• **DIRECTIONS FOR THIS TASK**:
Write the listing below again, word for word.

(RECORD SET begins)

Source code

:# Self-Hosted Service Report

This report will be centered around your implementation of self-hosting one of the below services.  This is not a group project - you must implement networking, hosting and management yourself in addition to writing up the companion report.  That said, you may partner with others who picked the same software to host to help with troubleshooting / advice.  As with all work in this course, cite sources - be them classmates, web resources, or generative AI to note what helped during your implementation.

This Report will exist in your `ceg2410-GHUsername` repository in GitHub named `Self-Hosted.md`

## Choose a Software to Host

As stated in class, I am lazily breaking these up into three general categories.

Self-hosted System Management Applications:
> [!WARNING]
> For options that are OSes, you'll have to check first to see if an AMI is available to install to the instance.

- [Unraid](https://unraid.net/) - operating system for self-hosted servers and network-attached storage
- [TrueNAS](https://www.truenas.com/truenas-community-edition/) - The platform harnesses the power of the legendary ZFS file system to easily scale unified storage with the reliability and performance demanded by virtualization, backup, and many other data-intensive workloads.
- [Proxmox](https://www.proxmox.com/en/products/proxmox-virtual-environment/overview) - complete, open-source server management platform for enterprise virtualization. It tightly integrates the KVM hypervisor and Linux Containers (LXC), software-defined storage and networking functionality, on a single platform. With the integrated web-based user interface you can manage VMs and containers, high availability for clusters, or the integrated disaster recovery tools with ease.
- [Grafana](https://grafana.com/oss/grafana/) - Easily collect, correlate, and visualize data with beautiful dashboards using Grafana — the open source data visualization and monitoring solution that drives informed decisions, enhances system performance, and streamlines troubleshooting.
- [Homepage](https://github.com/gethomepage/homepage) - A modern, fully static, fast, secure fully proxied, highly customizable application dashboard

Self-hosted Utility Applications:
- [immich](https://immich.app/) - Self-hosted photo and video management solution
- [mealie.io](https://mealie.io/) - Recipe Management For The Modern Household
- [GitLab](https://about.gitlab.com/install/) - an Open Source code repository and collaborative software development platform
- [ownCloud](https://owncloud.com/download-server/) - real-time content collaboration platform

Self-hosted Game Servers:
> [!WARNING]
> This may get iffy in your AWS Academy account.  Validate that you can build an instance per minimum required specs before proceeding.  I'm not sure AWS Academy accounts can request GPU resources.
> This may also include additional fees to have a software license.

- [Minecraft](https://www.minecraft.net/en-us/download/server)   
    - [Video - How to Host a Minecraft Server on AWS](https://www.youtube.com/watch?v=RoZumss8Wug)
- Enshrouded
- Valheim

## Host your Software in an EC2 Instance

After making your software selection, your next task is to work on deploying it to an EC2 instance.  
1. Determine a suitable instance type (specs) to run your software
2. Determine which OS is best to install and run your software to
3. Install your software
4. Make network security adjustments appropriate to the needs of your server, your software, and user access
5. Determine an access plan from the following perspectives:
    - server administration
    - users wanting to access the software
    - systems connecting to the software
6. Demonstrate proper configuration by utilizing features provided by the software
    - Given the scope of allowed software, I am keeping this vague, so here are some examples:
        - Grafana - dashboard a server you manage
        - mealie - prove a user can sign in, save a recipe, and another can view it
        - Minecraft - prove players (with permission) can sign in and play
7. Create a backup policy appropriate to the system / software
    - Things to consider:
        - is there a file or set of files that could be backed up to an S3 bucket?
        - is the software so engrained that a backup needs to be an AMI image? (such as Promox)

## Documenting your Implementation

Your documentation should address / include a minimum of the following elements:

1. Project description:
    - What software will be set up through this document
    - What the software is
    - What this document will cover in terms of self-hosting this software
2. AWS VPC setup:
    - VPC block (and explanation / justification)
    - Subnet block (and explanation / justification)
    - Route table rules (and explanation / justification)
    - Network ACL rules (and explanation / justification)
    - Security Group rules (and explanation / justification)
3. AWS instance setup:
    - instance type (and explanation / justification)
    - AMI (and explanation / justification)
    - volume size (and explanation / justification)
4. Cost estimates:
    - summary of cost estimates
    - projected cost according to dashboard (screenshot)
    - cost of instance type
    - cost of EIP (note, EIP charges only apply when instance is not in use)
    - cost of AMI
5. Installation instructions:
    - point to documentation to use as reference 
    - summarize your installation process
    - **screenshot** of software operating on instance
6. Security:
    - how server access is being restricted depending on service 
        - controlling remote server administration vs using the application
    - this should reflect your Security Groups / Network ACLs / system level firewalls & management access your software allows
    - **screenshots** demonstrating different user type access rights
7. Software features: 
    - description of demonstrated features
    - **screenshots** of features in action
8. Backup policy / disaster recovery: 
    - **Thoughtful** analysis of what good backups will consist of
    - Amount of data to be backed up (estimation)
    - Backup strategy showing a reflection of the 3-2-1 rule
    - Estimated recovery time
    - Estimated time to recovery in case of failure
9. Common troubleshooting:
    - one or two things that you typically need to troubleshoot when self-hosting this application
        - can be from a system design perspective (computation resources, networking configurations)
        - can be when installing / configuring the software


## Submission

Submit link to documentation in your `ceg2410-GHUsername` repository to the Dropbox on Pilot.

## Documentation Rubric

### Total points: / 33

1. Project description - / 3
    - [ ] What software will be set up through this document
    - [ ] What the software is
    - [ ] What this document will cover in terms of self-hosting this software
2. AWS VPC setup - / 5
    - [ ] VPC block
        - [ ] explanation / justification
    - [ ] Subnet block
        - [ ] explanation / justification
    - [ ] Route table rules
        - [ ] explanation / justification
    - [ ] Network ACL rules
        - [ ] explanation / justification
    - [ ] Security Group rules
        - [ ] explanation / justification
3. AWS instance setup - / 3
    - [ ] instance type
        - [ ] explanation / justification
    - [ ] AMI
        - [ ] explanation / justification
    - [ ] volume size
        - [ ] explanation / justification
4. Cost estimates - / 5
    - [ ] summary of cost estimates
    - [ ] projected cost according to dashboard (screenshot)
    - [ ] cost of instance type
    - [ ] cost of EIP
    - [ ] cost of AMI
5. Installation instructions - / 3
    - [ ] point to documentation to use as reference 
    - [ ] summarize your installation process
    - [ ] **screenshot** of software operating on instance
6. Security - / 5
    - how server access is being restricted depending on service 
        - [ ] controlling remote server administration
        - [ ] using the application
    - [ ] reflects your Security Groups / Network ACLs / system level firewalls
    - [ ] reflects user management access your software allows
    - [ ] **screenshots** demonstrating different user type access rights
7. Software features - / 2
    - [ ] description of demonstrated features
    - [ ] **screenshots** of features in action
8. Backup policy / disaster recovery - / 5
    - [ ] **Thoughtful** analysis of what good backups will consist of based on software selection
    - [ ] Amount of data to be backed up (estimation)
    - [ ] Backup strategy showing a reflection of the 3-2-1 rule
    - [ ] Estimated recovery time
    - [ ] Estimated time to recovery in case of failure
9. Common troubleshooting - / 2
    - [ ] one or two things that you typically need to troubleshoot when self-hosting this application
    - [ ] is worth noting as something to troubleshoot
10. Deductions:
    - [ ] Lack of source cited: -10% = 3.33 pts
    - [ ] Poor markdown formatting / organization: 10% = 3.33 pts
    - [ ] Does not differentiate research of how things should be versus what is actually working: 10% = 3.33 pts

(RECORD SET ends)

• **ANSWER**:
Source code

:# Self-Hosted Service Report

This report will be centered around your implementation of self-hosting one of the below services.  This is not a group project - you must implement networking, hosting and management yourself in addition to writing up the companion report.  That said, you may partner with others who picked the same software to host to help with troubleshooting / advice.  As with all work in this course, cite sources - be them classmates, web resources, or generative AI to note what helped during your implementation.

This Report will exist in your `ceg2410-GHUsername` repository in GitHub named `Self-Hosted.md`

## Choose a Software to Host

As stated in class, I am lazily breaking these up into three general categories.

Self-hosted System Management Applications:
> [!WARNING]
> For options that are OSes, you'll have to check first to see if an AMI is available to install to the instance.

- [Unraid](https://unraid.net/) - operating system for self-hosted servers and network-attached storage
- [TrueNAS](https://www.truenas.com/truenas-community-edition/) - The platform harnesses the power of the legendary ZFS file system to easily scale unified storage with the reliability and performance demanded by virtualization, backup, and many other data-intensive workloads.
- [Proxmox](https://www.proxmox.com/en/products/proxmox-virtual-environment/overview) - complete, open-source server management platform for enterprise virtualization. It tightly integrates the KVM hypervisor and Linux Containers (LXC), software-defined storage and networking functionality, on a single platform. With the integrated web-based user interface you can manage VMs and containers, high availability for clusters, or the integrated disaster recovery tools with ease.
- [Grafana](https://grafana.com/oss/grafana/) - Easily collect, correlate, and visualize data with beautiful dashboards using Grafana — the open source data visualization and monitoring solution that drives informed decisions, enhances system performance, and streamlines troubleshooting.
- [Homepage](https://github.com/gethomepage/homepage) - A modern, fully static, fast, secure fully proxied, highly customizable application dashboard

Self-hosted Utility Applications:
- [immich](https://immich.app/) - Self-hosted photo and video management solution
- [mealie.io](https://mealie.io/) - Recipe Management For The Modern Household
- [GitLab](https://about.gitlab.com/install/) - an Open Source code repository and collaborative software development platform
- [ownCloud](https://owncloud.com/download-server/) - real-time content collaboration platform

Self-hosted Game Servers:
> [!WARNING]
> This may get iffy in your AWS Academy account.  Validate that you can build an instance per minimum required specs before proceeding.  I'm not sure AWS Academy accounts can request GPU resources.
> This may also include additional fees to have a software license.

- [Minecraft](https://www.minecraft.net/en-us/download/server)   
    - [Video - How to Host a Minecraft Server on AWS](https://www.youtube.com/watch?v=RoZumss8Wug)
- Enshrouded
- Valheim

## Host your Software in an EC2 Instance

After making your software selection, your next task is to work on deploying it to an EC2 instance.  
1. Determine a suitable instance type (specs) to run your software
2. Determine which OS is best to install and run your software to
3. Install your software
4. Make network security adjustments appropriate to the needs of your server, your software, and user access
5. Determine an access plan from the following perspectives:
    - server administration
    - users wanting to access the software
    - systems connecting to the software
6. Demonstrate proper configuration by utilizing features provided by the software
    - Given the scope of allowed software, I am keeping this vague, so here are some examples:
        - Grafana - dashboard a server you manage
        - mealie - prove a user can sign in, save a recipe, and another can view it
        - Minecraft - prove players (with permission) can sign in and play
7. Create a backup policy appropriate to the system / software
    - Things to consider:
        - is there a file or set of files that could be backed up to an S3 bucket?
        - is the software so engrained that a backup needs to be an AMI image? (such as Promox)

## Documenting your Implementation

Your documentation should address / include a minimum of the following elements:

1. Project description:
    - What software will be set up through this document
    - What the software is
    - What this document will cover in terms of self-hosting this software
2. AWS VPC setup:
    - VPC block (and explanation / justification)
    - Subnet block (and explanation / justification)
    - Route table rules (and explanation / justification)
    - Network ACL rules (and explanation / justification)
    - Security Group rules (and explanation / justification)
3. AWS instance setup:
    - instance type (and explanation / justification)
    - AMI (and explanation / justification)
    - volume size (and explanation / justification)
4. Cost estimates:
    - summary of cost estimates
    - projected cost according to dashboard (screenshot)
    - cost of instance type
    - cost of EIP (note, EIP charges only apply when instance is not in use)
    - cost of AMI
5. Installation instructions:
    - point to documentation to use as reference 
    - summarize your installation process
    - **screenshot** of software operating on instance
6. Security:
    - how server access is being restricted depending on service 
        - controlling remote server administration vs using the application
    - this should reflect your Security Groups / Network ACLs / system level firewalls & management access your software allows
    - **screenshots** demonstrating different user type access rights
7. Software features: 
    - description of demonstrated features
    - **screenshots** of features in action
8. Backup policy / disaster recovery: 
    - **Thoughtful** analysis of what good backups will consist of
    - Amount of data to be backed up (estimation)
    - Backup strategy showing a reflection of the 3-2-1 rule
    - Estimated recovery time
    - Estimated time to recovery in case of failure
9. Common troubleshooting:
    - one or two things that you typically need to troubleshoot when self-hosting this application
        - can be from a system design perspective (computation resources, networking configurations)
        - can be when installing / configuring the software


## Submission

Submit link to documentation in your `ceg2410-GHUsername` repository to the Dropbox on Pilot.

## Documentation Rubric

### Total points: / 33

1. Project description - / 3
    - [ ] What software will be set up through this document
    - [ ] What the software is
    - [ ] What this document will cover in terms of self-hosting this software
2. AWS VPC setup - / 5
    - [ ] VPC block
        - [ ] explanation / justification
    - [ ] Subnet block
        - [ ] explanation / justification
    - [ ] Route table rules
        - [ ] explanation / justification
    - [ ] Network ACL rules
        - [ ] explanation / justification
    - [ ] Security Group rules
        - [ ] explanation / justification
3. AWS instance setup - / 3
    - [ ] instance type
        - [ ] explanation / justification
    - [ ] AMI
        - [ ] explanation / justification
    - [ ] volume size
        - [ ] explanation / justification
4. Cost estimates - / 5
    - [ ] summary of cost estimates
    - [ ] projected cost according to dashboard (screenshot)
    - [ ] cost of instance type
    - [ ] cost of EIP
    - [ ] cost of AMI
5. Installation instructions - / 3
    - [ ] point to documentation to use as reference 
    - [ ] summarize your installation process
    - [ ] **screenshot** of software operating on instance
6. Security - / 5
    - how server access is being restricted depending on service 
        - [ ] controlling remote server administration
        - [ ] using the application
    - [ ] reflects your Security Groups / Network ACLs / system level firewalls
    - [ ] reflects user management access your software allows
    - [ ] **screenshots** demonstrating different user type access rights
7. Software features - / 2
    - [ ] description of demonstrated features
    - [ ] **screenshots** of features in action
8. Backup policy / disaster recovery - / 5
    - [ ] **Thoughtful** analysis of what good backups will consist of based on software selection
    - [ ] Amount of data to be backed up (estimation)
    - [ ] Backup strategy showing a reflection of the 3-2-1 rule
    - [ ] Estimated recovery time
    - [ ] Estimated time to recovery in case of failure
9. Common troubleshooting - / 2
    - [ ] one or two things that you typically need to troubleshoot when self-hosting this application
    - [ ] is worth noting as something to troubleshoot
10. Deductions:
    - [ ] Lack of source cited: -10% = 3.33 pts
    - [ ] Poor markdown formatting / organization: 10% = 3.33 pts
    - [ ] Does not differentiate research of how things should be versus what is actually working: 10% = 3.33 pts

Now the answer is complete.